Stories of Lung Cancer

We tell ourselves stories in order to live.     ~Joan Didion

The View from Larch Mountain

Mt. Hood from Larch Mountain OR
Mt. Hood, from Larch Mountain

November 1, 2021

What a glorious autumn day we had yesterday! The sun was brilliant and there was still color in the leaves, so despite needing to be home by 3:30, we hopped in the car and made the hour-long drive out to Larch Mountain. Oh, the view from the top: Mounts Rainier, Adams, St. Helens, Jefferson, and Hood, “our” mountain, ours probably because we can see it from lots of places in the city.
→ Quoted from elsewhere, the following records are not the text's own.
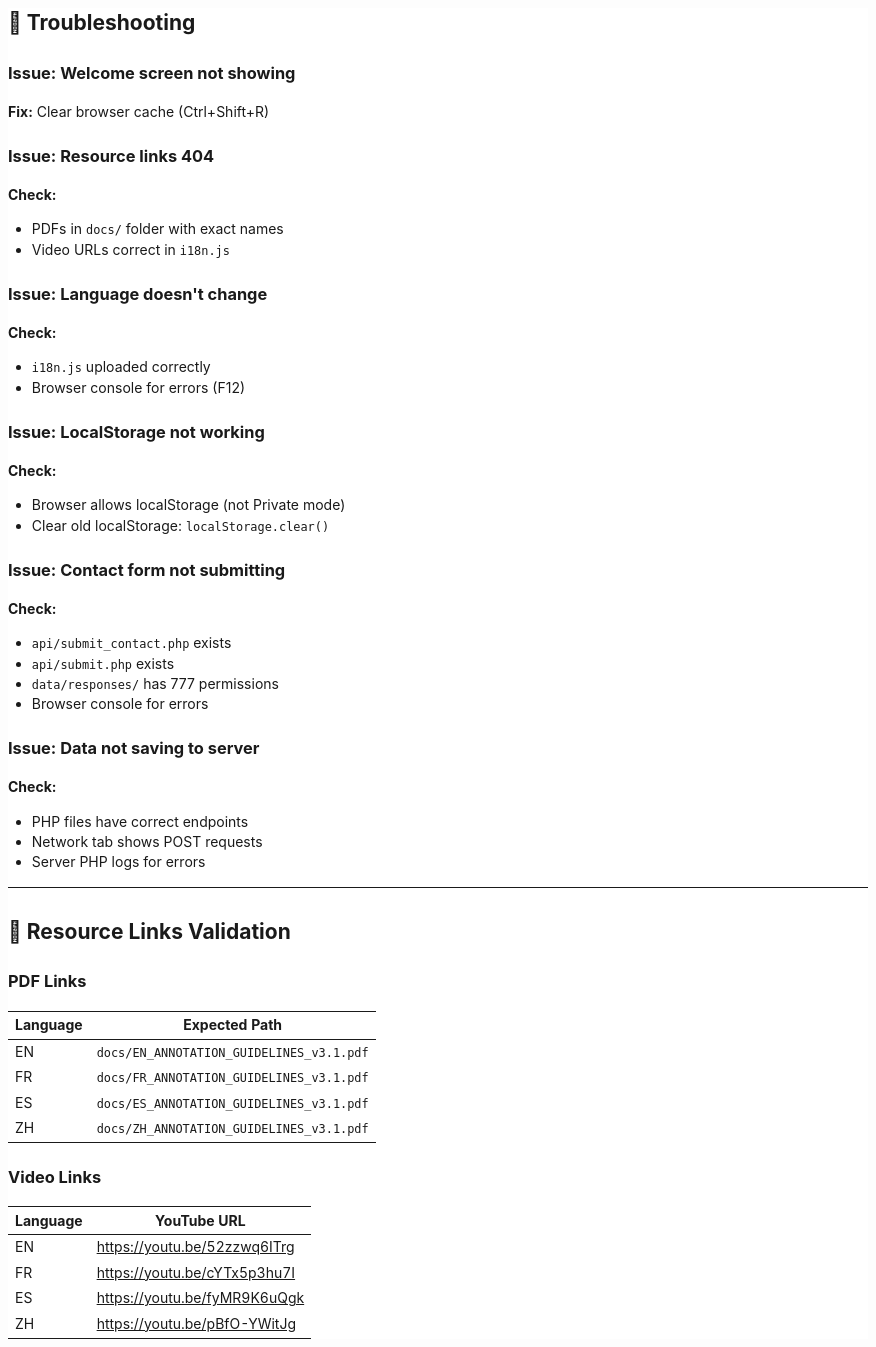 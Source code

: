 ## 🐛 Troubleshooting

### Issue: Welcome screen not showing
**Fix:** Clear browser cache (Ctrl+Shift+R)

### Issue: Resource links 404
**Check:**
- PDFs in `docs/` folder with exact names
- Video URLs correct in `i18n.js`

### Issue: Language doesn't change
**Check:**
- `i18n.js` uploaded correctly
- Browser console for errors (F12)

### Issue: LocalStorage not working
**Check:**
- Browser allows localStorage (not Private mode)
- Clear old localStorage: `localStorage.clear()`

### Issue: Contact form not submitting
**Check:**
- `api/submit_contact.php` exists
- `api/submit.php` exists
- `data/responses/` has 777 permissions
- Browser console for errors

### Issue: Data not saving to server
**Check:**
- PHP files have correct endpoints
- Network tab shows POST requests
- Server PHP logs for errors

---

## 🔗 Resource Links Validation

### PDF Links
| Language | Expected Path |
|----------|---------------|
| EN | `docs/EN_ANNOTATION_GUIDELINES_v3.1.pdf` |
| FR | `docs/FR_ANNOTATION_GUIDELINES_v3.1.pdf` |
| ES | `docs/ES_ANNOTATION_GUIDELINES_v3.1.pdf` |
| ZH | `docs/ZH_ANNOTATION_GUIDELINES_v3.1.pdf` |

### Video Links
| Language | YouTube URL |
|----------|-------------|
| EN | https://youtu.be/52zzwq6ITrg |
| FR | https://youtu.be/cYTx5p3hu7I |
| ES | https://youtu.be/fyMR9K6uQgk |
| ZH | https://youtu.be/pBfO-YWitJg |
I love being out in the woods. I love the quiet, the sound of the wind high in the trees, the scent of evergreen. I love the chill even when I can feel it through my wind jacket and I’m on the verge of being cold. I love moving through the woods, feeling my muscles work with my breathing to propel me. I love that my DH (dear husband) and I have so many years of hiking together that we are comfortable in silence, that we know when the other would like to see something we’ve found, or we know when to pause to let the one lolly-gagging behind (usually me) to catch up.

I love being alive.

Small evergreen growing from tree truck

Even as I write this, I have tears in my eyes. As I said to Mark yesterday, it’s not that I worry about dying, it’s just that I don’t want to let go of living. So there was a small moment of weepiness in the woods, then we set off again. And there was also the commitment to do what I love, to the capacity of the parameters the cancer sets.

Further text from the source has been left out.